EVZ: Airlines lassen sich Zeit

„Die Fluglinien benötigen heuer auch länger zur Beantwortung von Kundenanfragen“, sagt Andreas Herrmann, Jurist beim Europäischen Verbraucherzentrum Österreich (EVZ). Besonders viel Geduld bräuchten Passagiere derzeit bei Eurowings, Ryanair, der ungarischen Billigfluglinie Whizz Air, sowie bei Vueling und Iberia. Eine vorgeschrieben Frist, innerhalb der eine Airline Kundenbeschwerden bearbeiten muss, gebe es nicht.

Ein Flugreisender vor einem Monitor, der annullierte Flüge anzeigt

APA/dpa/Arne Dedert

Flugverspätungen werden international weiter zunehmen

Viele Airlines hätten bereits vorformulierte Antworten, wonach sie sich bei einer Anfrage in sechs bis acht Wochen melden würden, so der EVZ-Experte. Es sei verständlich, dass Reisende dann verärgert reagieren, wenn sie auch nach acht Wochen keine Antwort erhalten. „Wir finden, die Airlines sollten sich daran halten, wenn sie sich schon einen so langen Zeitraum einräumen“, so der Jurist.

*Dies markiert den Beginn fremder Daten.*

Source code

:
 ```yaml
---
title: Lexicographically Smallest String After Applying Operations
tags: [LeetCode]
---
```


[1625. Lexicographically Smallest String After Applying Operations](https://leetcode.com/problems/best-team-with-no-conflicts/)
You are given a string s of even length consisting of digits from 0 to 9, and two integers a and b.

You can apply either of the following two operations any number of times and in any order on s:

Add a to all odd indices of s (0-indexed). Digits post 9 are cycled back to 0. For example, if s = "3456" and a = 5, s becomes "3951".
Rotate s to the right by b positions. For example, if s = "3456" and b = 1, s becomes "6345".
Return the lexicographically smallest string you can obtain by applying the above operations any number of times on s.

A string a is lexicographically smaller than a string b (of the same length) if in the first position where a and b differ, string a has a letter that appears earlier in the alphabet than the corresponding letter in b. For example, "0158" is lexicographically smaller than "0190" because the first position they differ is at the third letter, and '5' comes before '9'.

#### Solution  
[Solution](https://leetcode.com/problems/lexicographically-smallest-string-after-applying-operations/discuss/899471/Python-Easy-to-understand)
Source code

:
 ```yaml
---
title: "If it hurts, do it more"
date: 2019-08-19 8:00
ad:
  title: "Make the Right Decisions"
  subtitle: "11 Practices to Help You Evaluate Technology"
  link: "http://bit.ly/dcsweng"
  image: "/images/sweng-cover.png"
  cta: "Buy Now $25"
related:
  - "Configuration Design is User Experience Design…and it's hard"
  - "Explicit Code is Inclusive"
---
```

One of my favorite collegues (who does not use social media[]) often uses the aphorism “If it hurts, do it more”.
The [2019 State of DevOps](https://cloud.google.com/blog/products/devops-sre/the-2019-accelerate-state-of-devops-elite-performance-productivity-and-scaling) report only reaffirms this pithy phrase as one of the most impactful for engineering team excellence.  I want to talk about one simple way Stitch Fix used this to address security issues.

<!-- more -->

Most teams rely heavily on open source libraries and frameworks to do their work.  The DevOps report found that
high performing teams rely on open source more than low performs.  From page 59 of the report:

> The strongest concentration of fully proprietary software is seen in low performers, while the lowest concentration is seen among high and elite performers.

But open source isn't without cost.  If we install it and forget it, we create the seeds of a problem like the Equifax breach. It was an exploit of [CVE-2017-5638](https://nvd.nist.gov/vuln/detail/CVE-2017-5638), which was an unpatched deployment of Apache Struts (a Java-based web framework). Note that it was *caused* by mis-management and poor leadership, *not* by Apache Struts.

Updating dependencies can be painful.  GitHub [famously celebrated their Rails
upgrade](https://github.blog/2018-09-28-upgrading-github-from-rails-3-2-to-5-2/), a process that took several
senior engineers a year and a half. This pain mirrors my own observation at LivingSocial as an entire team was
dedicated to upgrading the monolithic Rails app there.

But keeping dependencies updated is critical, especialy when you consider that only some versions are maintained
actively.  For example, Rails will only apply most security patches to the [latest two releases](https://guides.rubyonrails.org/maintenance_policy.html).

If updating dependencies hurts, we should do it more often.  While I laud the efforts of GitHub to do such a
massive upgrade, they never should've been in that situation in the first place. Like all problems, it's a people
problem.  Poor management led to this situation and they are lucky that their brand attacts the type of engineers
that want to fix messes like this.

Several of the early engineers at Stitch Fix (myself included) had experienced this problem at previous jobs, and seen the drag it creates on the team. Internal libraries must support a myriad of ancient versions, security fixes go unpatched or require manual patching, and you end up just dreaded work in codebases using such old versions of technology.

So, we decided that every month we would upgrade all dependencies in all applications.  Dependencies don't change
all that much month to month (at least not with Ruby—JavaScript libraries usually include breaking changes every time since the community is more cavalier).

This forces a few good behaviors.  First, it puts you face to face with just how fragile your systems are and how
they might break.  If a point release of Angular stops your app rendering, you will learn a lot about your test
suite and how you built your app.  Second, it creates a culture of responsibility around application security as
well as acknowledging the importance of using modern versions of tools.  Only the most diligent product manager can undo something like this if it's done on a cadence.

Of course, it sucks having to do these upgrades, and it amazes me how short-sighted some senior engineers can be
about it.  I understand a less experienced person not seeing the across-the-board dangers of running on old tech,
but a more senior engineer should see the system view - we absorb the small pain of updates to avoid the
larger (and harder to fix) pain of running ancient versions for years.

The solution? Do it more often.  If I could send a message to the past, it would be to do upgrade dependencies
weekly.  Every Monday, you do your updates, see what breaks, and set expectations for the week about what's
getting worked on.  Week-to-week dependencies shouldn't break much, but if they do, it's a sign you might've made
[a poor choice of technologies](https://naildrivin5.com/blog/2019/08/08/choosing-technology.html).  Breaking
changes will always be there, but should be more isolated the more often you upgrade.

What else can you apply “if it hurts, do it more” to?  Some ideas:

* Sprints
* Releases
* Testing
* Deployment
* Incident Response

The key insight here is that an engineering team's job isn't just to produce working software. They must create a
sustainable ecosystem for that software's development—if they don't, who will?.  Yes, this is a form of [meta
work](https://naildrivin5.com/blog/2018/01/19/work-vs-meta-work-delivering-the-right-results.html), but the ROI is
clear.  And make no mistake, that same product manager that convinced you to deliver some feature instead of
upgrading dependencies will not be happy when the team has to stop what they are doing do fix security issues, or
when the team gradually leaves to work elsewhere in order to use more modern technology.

AUA, KLM und Air France am flottesten

Mitunter würden aber auch vier, fünf Monate vergehen, bevor einzelne Beschwerden bearbeitet werden. Die Agentur für Passagier- und Fahrgastrechte (Apf) des Verkehrsministeriums gibt Airlines sechs Wochen Zeit, um ein Problem direkt mit den Konsumenten zu regeln. Danach schreitet sie ein. Dass es auch anders geht, würden die Fluglinien AUA, KLM und Air France zeigen, die Fälle oft schon nach zwei, drei Wochen gelöst hätten, so Herrmann.

Grundsätzlich gilt, dass sich Airlines bei Problemen um ihre Fluggäste kümmern müssen. Das beginnt bei Informationen am Flughafen, wenn eine Maschine ausfällt oder verspätet ist und geht bis zu der Ausgabe von Getränken und Essen sowie dem Organisieren von Übernachtungsmöglichkeiten, wenn Urlauber auf dem Flughafen gestrandet sind. Schafft es eine Fluglinie nicht, eine Unterkunft zu beschaffen, haben Konsumenten das Recht, sich selbst Taxi und Hotel zu suchen. Wichtig dabei: Sämtliche Rechnungen aufheben, damit man im Nachhinein das Geld von der Airline zurückfordern kann.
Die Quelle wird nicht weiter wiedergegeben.